Brain Damage Saved His Music - dnetesn
http://nautil.us/issue/20/creativity/brain-damage-saved-his-music

======
jesuslop
I came from reading a short piece found in internet, "Simplifying the
fretboard with Pat Martino" by Jude Gold and found there a very nice insight
from Martino. Learning a guitar chord vocabulary can be overwhelming, but his
idea is that you can stack minor thirds to form a dim7 chord. Say you get the
pattern to play it in the middle 4 strings. Then you flatten each one of the
strings. Thus you generate 4 patterns of a dominant seventh chord! In fact you
generate all the four inversions of the dominant seventh. Additionally those
patterns match in 4 of the 5 CAGED forms.
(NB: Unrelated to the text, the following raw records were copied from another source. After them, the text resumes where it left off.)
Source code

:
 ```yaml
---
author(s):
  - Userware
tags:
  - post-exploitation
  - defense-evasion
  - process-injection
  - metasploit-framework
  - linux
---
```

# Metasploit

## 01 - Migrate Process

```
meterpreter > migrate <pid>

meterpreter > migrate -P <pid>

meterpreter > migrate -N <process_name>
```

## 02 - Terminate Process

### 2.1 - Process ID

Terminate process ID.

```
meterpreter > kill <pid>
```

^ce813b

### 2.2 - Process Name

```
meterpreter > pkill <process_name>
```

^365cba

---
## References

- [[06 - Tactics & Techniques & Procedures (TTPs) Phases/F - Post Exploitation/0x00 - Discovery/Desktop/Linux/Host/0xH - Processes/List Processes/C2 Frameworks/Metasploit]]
And that are the drop-2 patterns,
and the relation, I think, is valid for all other drops. Having mastered
dominant sevenths, one derives maj7, m7, and m7b5, the other diatonic chords,
by altering the dom7, and all or most are realistically/fingerly playable. And
also a similar trick for triads. All moveable of course. Thanks, Pat Martino!

------
mtinkerhess
> Mulhern had taken guitar lessons from Martino and often, to Martino’s
> aggravation, had played a major seventh chord when Martino wanted a minor
> ninth.

This is an instance of the Picardy Third, a trick that sounds really hilarious
when you insert it into a piece where it doesn't belong.